For this problem, assume 10 males audition, one of them being Dale, 7 females audition, one of them being Margaret, and 4 children audition. The casting director has 3 male roles available, 1 female role available, and 2 child roles available.
1) How many different ways can these roles be filled if exactly one of Dale and Margaret gets a part?
2) What is the probability (if the roles are filled at random) of both Dale and Margaret getting a part?
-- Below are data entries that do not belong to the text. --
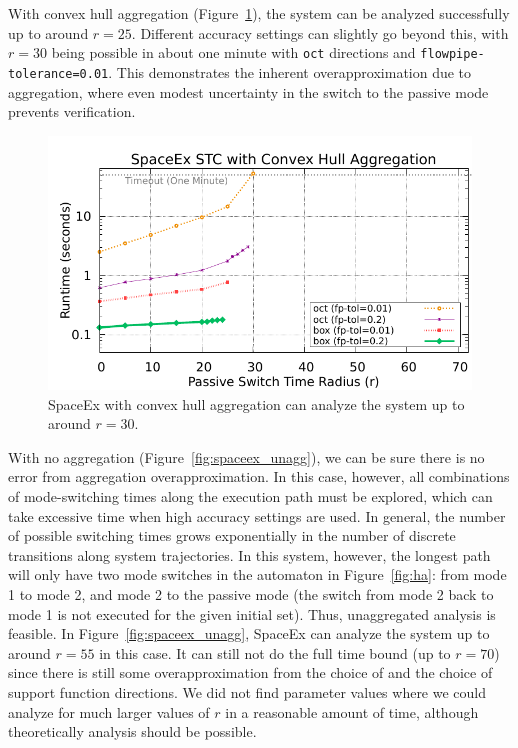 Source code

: With convex hull aggregation (Figure~\ref{fig:spaceex_chull}), the system can be analyzed successfully up to around $r=25$.
%
Different accuracy settings can slightly go beyond this, with $r=30$ being possible in about one minute with \texttt{oct} directions and
\texttt{flowpipe-tolerance=0.01}.
%
This demonstrates the inherent overapproximation due to aggregation, where even modest uncertainty in the switch to the passive mode
prevents verification.

\begin{figure}[t]
\centerline{\includegraphics[width=0.9\columnwidth]{images/chull.pdf}}
\caption{SpaceEx with convex hull aggregation can analyze the system up to around $r=30$.}
\label{fig:spaceex_chull}
\end{figure}

With no aggregation (Figure~\ref{fig:spaceex_unagg}), we can be sure there is no error from aggregation overapproximation.
%
In this case, however, all combinations of mode-switching times along the execution path must be explored,
which can take excessive time when high accuracy settings are used.
%
In general, the number of possible switching times grows exponentially in the number of discrete transitions along system trajectories.
%
In this system, however, the longest path will only have two mode switches in the automaton in Figure~\ref{fig:ha}:
from mode 1 to mode 2, and mode 2 to the passive mode (the switch from mode 2 back to mode 1 is not executed for the given initial set).
%
Thus, unaggregated analysis is feasible.
%
In Figure~\ref{fig:spaceex_unagg}, SpaceEx can analyze the system up to around $r=55$ in this case.
%
It can still not do the full time bound (up to $r=70$) since there is still some overapproximation from the choice of  and the
choice of support function directions.
%
We did not find parameter values where we could analyze for much larger values of $r$ in a reasonable amount of time,
although theoretically analysis should be possible.

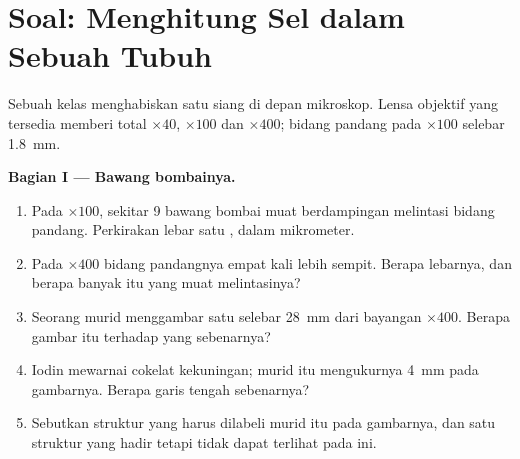 \section{Soal: Menghitung Sel dalam Sebuah Tubuh}

\begin{problem}
\label{pb:g10:cells-common-unit:1}
Sebuah kelas menghabiskan satu siang di depan mikroskop. Lensa objektif
yang tersedia memberi  total $\times 40$, $\times 100$ dan
$\times 400$; bidang pandang pada $\times 100$ selebar \qty{1.8}{mm}.

\medskip
\noindent\textbf{Bagian I --- Bawang bombainya.}
\begin{enumerate}
  \item Pada $\times 100$, sekitar 9  bawang bombai muat
        berdampingan melintasi bidang pandang. Perkirakan lebar satu
        , dalam mikrometer.
  \item Pada $\times 400$ bidang pandangnya empat kali lebih sempit.
        Berapa lebarnya, dan berapa banyak  itu yang muat melintasinya?
  \item Seorang murid menggambar satu  selebar \qty{28}{mm} dari
        bayangan $\times 400$. Berapa  gambar itu terhadap
         yang sebenarnya?
  \item Iodin mewarnai  cokelat kekuningan; murid itu
        mengukurnya \qty{4}{mm} pada gambarnya. Berapa garis tengah sebenarnya?
  \item Sebutkan struktur yang harus dilabeli murid itu pada gambarnya,
        dan satu struktur yang hadir tetapi tidak dapat terlihat pada
         ini.
\end{enumerate}


\end{problem}
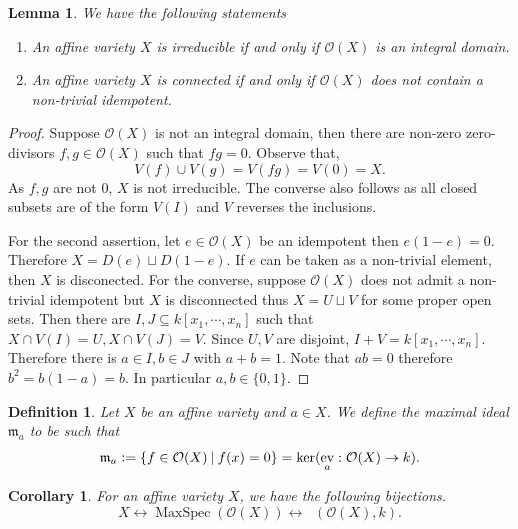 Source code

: \documentclass[10pt]{article}
\newtheorem{definition}{Definition}[section]
\newtheorem{lemma}{Lemma}[section]
\newtheorem{corollary}{Corollary} [section]
\numberwithin{equation}{theorem}
\DeclareMathOperator{\ev}{ev}
\DeclareMathOperator{\Homk}{Hom_{k-alg}}
\DeclareMathOperator{\Ker}{ker}
\DeclareMathOperator{\MaxSpec}{MaxSpec}
\newcommand{\defeq}{\vcentcolon=}
\newcommand{\m}[0]{\mathfrak{m}}
\newcommand{\Ouv}[0]{\mathcal{O}}
\begin{document}
\begin{lemma}We have the following statements
\begin{enumerate}[(1).]
\item An affine variety $X$ is irreducible if and only if $\mathcal{O}(X)$ is an integral domain.
\item An affine variety $X$ is connected if and only if $\mathcal{O}(X)$ does not contain a non-trivial idempotent.
\end{enumerate}
\end{lemma}

\begin{proof}
Suppose $\Ouv(X)$ is not an integral domain, then there are non-zero zero-divisors $f,g\in\Ouv(X)$ such that $fg=0$. Observe that,
\begin{equation*}
  V(f)\cup V(g) = V(fg) = V(0) = X.
\end{equation*}
As $f,g$ are not $0$, $X$ is not irreducible. The converse also follows as all closed subsets are of the form $V(I)$ and $V$ reverses the inclusions.
\par For the second assertion, let $e\in\Ouv(X)$ be an idempotent then $e(1-e)=0$. Therefore $X = D(e)\sqcup D(1-e)$. If $e$ can be taken as a non-trivial element, then $X$ is disconected. 
For the converse, suppose $\Ouv(X)$ does not admit a non-trivial idempotent but $X$ is disconnected thus $X=U\sqcup V$ for some proper open sets. Then there are $I,J\subseteq k[x_1,\cdots,x_n]$ such that $X\cap V(I)=U,X\cap V(J) = V$. Since $U,V$ are disjoint, $I+V = k[x_1,\cdots,x_n]$.
Therefore there is $a\in I,b\in J$ with $a+b = 1$. Note that $ab = 0$ therefore $b^2 = b(1-a) = b$. In particular $a,b\in \{0,1\}$. 
\end{proof}

\begin{definition}
Let $X$ be an affine variety and $a\in X$. We define the maximal ideal $\m_a$ to be such that 
\begin{equation*}
\m_a \defeq \{f\in\mathcal{O}(X)\:|\: f(x) = 0\} = \Ker(\ev_a:\mathcal{O}(X)\to k).
\end{equation*}
\end{definition}

\begin{corollary}
  \label{corollary_1_3}
For an affine variety $X$, we have the following bijections.
\begin{equation*}
X\leftrightarrow\MaxSpec(\mathcal{O}(X)) \leftrightarrow \Homk(\Ouv(X),k).
\end{equation*}
\end{corollary}
\end{document}
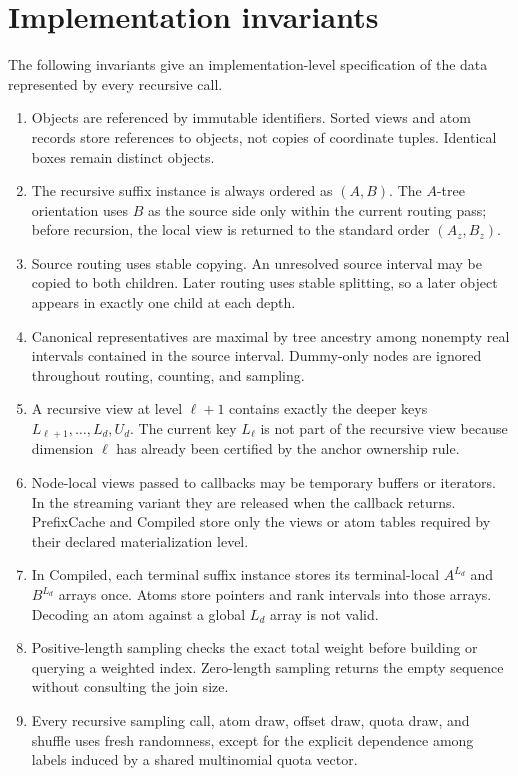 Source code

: \documentclass[11pt]{article}
\theoremstyle{definition}
\begin{document}
\section{Implementation invariants}
\label{sec:invariants}

The following invariants give an implementation-level specification of the data represented by every recursive call.
\begin{enumerate}[leftmargin=1.6em,itemsep=2pt,topsep=2pt]
\item Objects are referenced by immutable identifiers.  Sorted views and atom records store references to objects, not copies of coordinate tuples.  Identical boxes remain distinct objects.
\item The recursive suffix instance is always ordered as $(A,B)$.  The $A$-tree orientation uses $B$ as the source side only within the current routing pass; before recursion, the local view is returned to the standard order $(A_z,B_z)$.
\item Source routing uses stable copying.  An unresolved source interval may be copied to both children.  Later routing uses stable splitting, so a later object appears in exactly one child at each depth.
\item Canonical representatives are maximal by tree ancestry among nonempty real intervals contained in the source interval.  Dummy-only nodes are ignored throughout routing, counting, and sampling.
\item A recursive view at level $\ell+1$ contains exactly the deeper keys $L_{\ell+1},\ldots,L_d,U_d$.  The current key $L_\ell$ is not part of the recursive view because dimension $\ell$ has already been certified by the anchor ownership rule.
\item Node-local views passed to callbacks may be temporary buffers or iterators.  In the streaming variant they are released when the callback returns.  PrefixCache and Compiled store only the views or atom tables required by their declared materialization level.
\item In Compiled, each terminal suffix instance stores its terminal-local $A^{L_d}$ and $B^{L_d}$ arrays once.  Atoms store pointers and rank intervals into those arrays.  Decoding an atom against a global $L_d$ array is not valid.
\item Positive-length sampling checks the exact total weight before building or querying a weighted index.  Zero-length sampling returns the empty sequence without consulting the join size.
\item Every recursive sampling call, atom draw, offset draw, quota draw, and shuffle uses fresh randomness, except for the explicit dependence among labels induced by a shared multinomial quota vector.
\end{enumerate}
\end{document}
For number 1, I have tried these permutations and none have worked:

Dale but not Margaret, P(9,2)P(6,1)P(4,2) + Margaret but not Dale, P(9,3)(1)P(4,2)
Dale, P(9,2)P(7,1)P(4,2) + Margaret, P(10,3)P(1)P(4,2) - Both Dale and Margaret,P(9,2)(1)P(4,2)
I also tried both by multiplying P(3,1) to denote the 3 roles Dale could get, but that did not work either.

#### tkhunny

##### Well-known member
MHB Math Helper
I have been trying every possible process for this question:

For this problem, assume 10 males audition, one of them being Dale, 7 females audition, one of them being Margaret, and 4 children audition. The casting director has 3 male roles available, 1 female role available, and 2 child roles available.
1) How many different ways can these roles be filled if exactly one of Dale and Margaret gets a part?
2) What is the probability (if the roles are filled at random) of both Dale and Margaret getting a part?

For number 1, I have tried these permutations and none have worked:

Dale but not Margaret, P(9,2)P(6,1)P(4,2) + Margaret but not Dale, P(9,3)(1)P(4,2)
Dale, P(9,2)P(7,1)P(4,2) + Margaret, P(10,3)P(1)P(4,2) - Both Dale and Margaret,P(9,2)(1)P(4,2)
I also tried both by multiplying P(3,1) to denote the 3 roles Dale could get, but that did not work either.
One thing you might consider, which will give you more practice and greater confidence in your results, is to establish the ENTIRE distribution of possibilities. I'll give you one for free!

All Possibilities: (10 * 9 * 8) * (7) * (4 * 3) = 60,480
Neither: (9 * 8 * 7) * (6) * (4 * 3) = 36,288
Both: 3*(1 * 9 * 8) * (1) * (4 * 3) = 2,592
Margaret Only: (9 * 8 * 7) * (1) * (4 * 3) = 6,048
Dale Only: 3*(1 * 9 * 8) * (6) * (4 * 3) = 15,552
Check: 15,552 + 6,048 + 2,592 + 36,288 = 60,480. We probably missed nothing! Also, having specified the ENTIRE distribution, it may become almost trivial to answer any subsequent question.

P.S. You could simplify your life a little on this problem be realizing the children's roles have nothing to do with the probabilities and almost nothing to do with the counts. By "almost nothing", I mean that each of the results created by ignoring the children's roles is simply multiplied by 12 to accommodate this additional consideration.